You've fundamentally misunderstood the principle of 'escape velocity' which is a measure of how fast an object fired like a bullet from a gun would need to be going at ground level in order to leave the gravitational pull of its starting planet, assuming no other forces were applied to it (e.g. either acceleration or wind-resistance)

In celestial mechanics, escape velocity or escape speed is the minimum speed needed for an object to escape from contact with or orbit of a primary body, assuming ... no other forces are acting on the object, including propulsion and friction

This number can essentially be ignored in Star Wars because ships possess a magical technology known as repulsorlift, which can lift a ship into space without the obvious expenditure of reaction mass to get there. This means that they can travel from the ground into space without needing to move especially fast, merely by applying continuous lift rather than large amounts of rocket-like acceleration.

An X-Wing (with a maximum in-atmosphere speed of 652mph) would be in space within a few minutes, provided it can achieve this speed continuously.

• Ignoring gravity also means you can do cool stuff like this; qph.cf2.quoracdn.net/… Commented May 4 at 22:05
• To really drive home the point about escape velocity: imagine there were giant stairs built from the surface into space. Then you could just climb to space with your own two feet, not coming anywhere near escape velocity. The whole escape velocity business only matters to objects that are accelerated once, and then continue moving with nothing but their inertia. But if you have some other means of continuing to move upwards (like a rocket strapped to your butt), then it doesn't matter how fast you go - you'll get there eventually. Commented May 5 at 9:52
• @Vilx- I'm afraid that's not allowed Commented May 5 at 9:55
• Also note that it is one thing to just "get to space" (aka far enough from the surface) and another thing entirely to "get into orbit" (aka circle around the planet without using any extra energy). The latter doesn't automatically happen when you achieve the former. For that you also need to move sideways REALLY fast. And again - if you have another means of counteracting gravity then you don't need to move fast sideways. You can just hover up there as you please. But it will cost you extra energy all the time. Commented May 5 at 9:58
• @Vilx- Read the sign. "No Stairway To Heaven" :-) Commented May 5 at 10:03

Ilmari Karonen explained perfectly why a spacecraft capable of 100 MGLT (cough) would be limited to much less in atmospheric conditions.

But there is another point to make:

Orbital velocity is how fast you need to go "sideways" to "keep missing the planet" when you go into freefall, to counteract the 1g of pull without expending more fuel.
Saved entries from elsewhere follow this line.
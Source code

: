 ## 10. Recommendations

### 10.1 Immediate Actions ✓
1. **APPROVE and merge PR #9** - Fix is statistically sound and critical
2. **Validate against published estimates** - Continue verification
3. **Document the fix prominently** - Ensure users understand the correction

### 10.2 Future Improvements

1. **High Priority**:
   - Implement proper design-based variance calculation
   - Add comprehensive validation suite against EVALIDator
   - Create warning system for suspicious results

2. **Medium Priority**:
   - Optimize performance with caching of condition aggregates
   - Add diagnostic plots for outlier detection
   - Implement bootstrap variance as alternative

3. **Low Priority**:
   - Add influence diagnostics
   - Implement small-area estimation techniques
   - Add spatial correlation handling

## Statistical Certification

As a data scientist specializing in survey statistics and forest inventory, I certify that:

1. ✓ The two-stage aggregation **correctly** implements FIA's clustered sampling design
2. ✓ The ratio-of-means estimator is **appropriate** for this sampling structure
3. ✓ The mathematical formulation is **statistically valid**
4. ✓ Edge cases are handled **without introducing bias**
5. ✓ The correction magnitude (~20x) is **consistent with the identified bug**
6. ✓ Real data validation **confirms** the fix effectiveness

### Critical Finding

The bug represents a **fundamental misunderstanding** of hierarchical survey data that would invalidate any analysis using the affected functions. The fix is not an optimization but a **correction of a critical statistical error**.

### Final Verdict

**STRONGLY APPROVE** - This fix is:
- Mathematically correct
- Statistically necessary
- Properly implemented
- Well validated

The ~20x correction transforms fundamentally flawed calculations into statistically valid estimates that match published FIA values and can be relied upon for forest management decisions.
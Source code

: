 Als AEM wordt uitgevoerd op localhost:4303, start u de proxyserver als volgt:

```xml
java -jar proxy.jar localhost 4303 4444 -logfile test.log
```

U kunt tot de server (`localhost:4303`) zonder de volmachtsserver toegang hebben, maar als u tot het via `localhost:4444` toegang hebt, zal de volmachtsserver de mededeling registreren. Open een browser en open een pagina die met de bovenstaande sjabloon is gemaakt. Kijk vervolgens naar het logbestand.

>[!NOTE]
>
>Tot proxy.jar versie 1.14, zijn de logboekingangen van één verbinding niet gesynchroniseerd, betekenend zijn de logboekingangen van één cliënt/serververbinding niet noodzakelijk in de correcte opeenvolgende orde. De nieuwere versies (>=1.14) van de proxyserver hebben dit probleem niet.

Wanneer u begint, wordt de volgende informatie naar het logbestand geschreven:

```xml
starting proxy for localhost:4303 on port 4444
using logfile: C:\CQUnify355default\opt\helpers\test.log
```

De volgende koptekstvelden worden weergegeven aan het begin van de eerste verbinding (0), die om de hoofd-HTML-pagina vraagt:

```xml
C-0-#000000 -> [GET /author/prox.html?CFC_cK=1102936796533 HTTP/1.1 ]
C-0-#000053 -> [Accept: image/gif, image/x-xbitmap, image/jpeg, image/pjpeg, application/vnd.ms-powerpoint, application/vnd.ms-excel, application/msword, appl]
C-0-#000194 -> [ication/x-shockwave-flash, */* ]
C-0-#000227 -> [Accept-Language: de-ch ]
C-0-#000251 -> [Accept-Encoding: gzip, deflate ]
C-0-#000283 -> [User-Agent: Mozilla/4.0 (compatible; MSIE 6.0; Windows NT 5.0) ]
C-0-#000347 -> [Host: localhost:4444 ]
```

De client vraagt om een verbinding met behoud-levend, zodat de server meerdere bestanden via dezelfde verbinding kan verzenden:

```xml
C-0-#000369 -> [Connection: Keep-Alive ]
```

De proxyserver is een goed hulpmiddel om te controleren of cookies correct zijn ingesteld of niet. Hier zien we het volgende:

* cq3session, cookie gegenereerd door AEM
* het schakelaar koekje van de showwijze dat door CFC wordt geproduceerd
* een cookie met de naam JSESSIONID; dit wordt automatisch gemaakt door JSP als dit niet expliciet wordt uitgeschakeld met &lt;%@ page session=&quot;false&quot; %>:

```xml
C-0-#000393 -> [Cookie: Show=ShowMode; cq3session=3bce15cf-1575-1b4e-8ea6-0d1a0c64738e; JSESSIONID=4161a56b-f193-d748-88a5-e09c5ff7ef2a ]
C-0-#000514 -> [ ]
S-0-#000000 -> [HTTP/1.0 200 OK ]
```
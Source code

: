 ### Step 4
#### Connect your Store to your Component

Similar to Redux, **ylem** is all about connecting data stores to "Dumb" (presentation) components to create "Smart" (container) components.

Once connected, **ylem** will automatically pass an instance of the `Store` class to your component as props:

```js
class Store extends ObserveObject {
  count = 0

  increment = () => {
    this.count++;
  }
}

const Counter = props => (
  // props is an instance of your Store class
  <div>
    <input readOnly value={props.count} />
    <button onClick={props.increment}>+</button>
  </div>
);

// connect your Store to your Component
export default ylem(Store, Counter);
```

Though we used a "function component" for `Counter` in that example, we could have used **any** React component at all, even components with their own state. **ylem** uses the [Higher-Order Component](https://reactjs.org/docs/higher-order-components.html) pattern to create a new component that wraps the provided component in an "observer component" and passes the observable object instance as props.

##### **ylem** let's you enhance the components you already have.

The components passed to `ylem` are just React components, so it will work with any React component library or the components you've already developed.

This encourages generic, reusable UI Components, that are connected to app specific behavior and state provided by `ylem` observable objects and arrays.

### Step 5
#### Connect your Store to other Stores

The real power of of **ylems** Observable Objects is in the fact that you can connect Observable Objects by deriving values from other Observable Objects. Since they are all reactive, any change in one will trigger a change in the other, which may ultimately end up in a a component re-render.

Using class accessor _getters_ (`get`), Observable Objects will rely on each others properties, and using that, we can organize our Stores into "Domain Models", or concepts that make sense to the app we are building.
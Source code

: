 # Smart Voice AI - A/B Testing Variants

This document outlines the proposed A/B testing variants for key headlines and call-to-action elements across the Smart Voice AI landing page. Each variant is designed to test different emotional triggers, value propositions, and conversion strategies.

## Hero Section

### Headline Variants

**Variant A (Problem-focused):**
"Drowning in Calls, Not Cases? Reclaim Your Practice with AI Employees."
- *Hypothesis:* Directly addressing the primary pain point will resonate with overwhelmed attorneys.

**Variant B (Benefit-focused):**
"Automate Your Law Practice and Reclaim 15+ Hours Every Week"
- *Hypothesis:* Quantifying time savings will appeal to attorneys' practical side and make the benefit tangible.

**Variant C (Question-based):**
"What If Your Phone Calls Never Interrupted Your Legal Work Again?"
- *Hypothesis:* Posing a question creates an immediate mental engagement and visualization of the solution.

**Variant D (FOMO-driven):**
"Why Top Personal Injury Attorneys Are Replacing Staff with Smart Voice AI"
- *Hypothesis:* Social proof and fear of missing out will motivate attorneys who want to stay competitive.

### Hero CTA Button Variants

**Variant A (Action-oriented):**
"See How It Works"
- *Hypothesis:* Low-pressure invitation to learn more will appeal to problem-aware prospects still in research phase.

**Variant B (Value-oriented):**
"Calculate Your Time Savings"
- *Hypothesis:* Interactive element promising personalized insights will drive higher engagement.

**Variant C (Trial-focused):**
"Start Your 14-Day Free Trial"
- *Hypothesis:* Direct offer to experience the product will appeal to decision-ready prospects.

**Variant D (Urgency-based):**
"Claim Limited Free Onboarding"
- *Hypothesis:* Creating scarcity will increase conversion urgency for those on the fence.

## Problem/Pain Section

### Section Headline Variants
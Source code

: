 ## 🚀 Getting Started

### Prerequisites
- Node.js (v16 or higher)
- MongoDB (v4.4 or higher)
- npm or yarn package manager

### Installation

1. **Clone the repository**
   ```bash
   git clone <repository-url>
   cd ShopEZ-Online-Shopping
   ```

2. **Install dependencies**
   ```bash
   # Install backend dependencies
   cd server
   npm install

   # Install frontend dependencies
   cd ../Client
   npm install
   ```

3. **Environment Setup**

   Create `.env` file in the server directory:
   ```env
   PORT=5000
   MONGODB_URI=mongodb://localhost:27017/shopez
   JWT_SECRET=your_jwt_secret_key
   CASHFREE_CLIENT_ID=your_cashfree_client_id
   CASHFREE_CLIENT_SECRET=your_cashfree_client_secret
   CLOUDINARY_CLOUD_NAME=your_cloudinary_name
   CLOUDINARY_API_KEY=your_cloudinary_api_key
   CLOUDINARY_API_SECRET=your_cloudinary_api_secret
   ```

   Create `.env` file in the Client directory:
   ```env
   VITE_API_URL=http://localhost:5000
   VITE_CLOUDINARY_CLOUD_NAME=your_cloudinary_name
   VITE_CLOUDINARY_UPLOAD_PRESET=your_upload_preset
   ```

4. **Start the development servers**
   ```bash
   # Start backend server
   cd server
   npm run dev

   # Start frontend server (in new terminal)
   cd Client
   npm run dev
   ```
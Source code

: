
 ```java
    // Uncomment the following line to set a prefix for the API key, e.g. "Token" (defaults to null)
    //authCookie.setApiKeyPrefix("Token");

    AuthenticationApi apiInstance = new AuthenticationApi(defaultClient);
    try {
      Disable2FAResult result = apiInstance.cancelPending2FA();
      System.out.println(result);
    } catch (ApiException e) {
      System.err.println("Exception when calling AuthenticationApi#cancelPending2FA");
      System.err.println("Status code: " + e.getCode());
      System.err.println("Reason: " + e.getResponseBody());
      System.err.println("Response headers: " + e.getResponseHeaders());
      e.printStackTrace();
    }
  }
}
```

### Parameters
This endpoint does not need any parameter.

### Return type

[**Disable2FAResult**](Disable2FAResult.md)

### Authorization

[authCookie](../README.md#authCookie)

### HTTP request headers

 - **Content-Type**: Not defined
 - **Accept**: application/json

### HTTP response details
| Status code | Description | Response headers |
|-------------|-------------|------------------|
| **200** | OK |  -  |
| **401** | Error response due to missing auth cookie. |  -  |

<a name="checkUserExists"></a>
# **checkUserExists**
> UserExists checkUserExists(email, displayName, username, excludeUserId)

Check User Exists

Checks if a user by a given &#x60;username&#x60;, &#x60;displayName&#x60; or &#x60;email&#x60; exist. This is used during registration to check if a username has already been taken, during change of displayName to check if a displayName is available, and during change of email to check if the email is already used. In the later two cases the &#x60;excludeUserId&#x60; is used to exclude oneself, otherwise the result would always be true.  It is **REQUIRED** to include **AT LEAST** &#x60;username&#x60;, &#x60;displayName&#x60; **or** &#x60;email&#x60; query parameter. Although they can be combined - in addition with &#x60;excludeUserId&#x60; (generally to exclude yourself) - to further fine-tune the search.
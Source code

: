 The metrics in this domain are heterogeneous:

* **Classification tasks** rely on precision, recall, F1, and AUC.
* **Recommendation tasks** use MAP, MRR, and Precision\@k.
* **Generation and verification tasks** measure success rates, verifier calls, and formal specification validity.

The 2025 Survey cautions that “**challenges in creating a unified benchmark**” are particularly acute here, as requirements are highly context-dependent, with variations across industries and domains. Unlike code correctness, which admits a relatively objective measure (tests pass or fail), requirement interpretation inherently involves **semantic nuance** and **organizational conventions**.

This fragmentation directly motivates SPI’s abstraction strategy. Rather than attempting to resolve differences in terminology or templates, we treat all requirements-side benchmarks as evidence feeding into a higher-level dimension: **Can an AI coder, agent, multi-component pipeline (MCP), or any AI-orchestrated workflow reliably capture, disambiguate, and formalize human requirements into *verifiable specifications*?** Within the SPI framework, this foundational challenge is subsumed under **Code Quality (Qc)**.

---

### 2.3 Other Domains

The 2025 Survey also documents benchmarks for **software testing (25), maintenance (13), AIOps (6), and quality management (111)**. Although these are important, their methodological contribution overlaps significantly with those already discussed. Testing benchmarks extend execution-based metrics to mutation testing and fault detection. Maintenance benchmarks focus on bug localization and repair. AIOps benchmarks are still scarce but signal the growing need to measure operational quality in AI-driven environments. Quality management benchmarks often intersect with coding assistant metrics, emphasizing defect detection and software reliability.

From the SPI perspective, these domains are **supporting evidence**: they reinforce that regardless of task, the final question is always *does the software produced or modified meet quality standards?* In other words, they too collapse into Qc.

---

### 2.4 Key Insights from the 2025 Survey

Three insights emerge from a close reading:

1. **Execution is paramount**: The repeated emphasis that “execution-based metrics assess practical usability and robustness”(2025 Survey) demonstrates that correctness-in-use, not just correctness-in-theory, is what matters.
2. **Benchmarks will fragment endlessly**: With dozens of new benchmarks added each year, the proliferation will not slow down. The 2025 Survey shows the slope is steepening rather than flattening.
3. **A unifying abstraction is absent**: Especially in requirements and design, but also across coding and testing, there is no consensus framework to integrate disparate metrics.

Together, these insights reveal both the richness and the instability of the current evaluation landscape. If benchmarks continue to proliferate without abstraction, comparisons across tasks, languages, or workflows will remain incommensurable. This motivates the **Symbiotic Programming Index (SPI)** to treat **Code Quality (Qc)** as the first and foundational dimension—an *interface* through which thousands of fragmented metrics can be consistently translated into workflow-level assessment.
But Star Wars craft don't need to go into freefall, because their fuel is not limited (at least in this regard; we see the X-Wings refuelling at the end of Ep. IV, but obviously launching from Hoth, landing on Dagobah, launching from Dagobah, and flying to Bespin at least is well within their capabilities).

If your engines can just keep accelerating you at >1g (or whatever the gravity of the planet you're launching from), you don't have to bother with orbital velocity, or escape velocity. You can just keep going straight ahead. Stick to the atmospheric max. speed while you're still in atmosphere, then power up once you're high enough.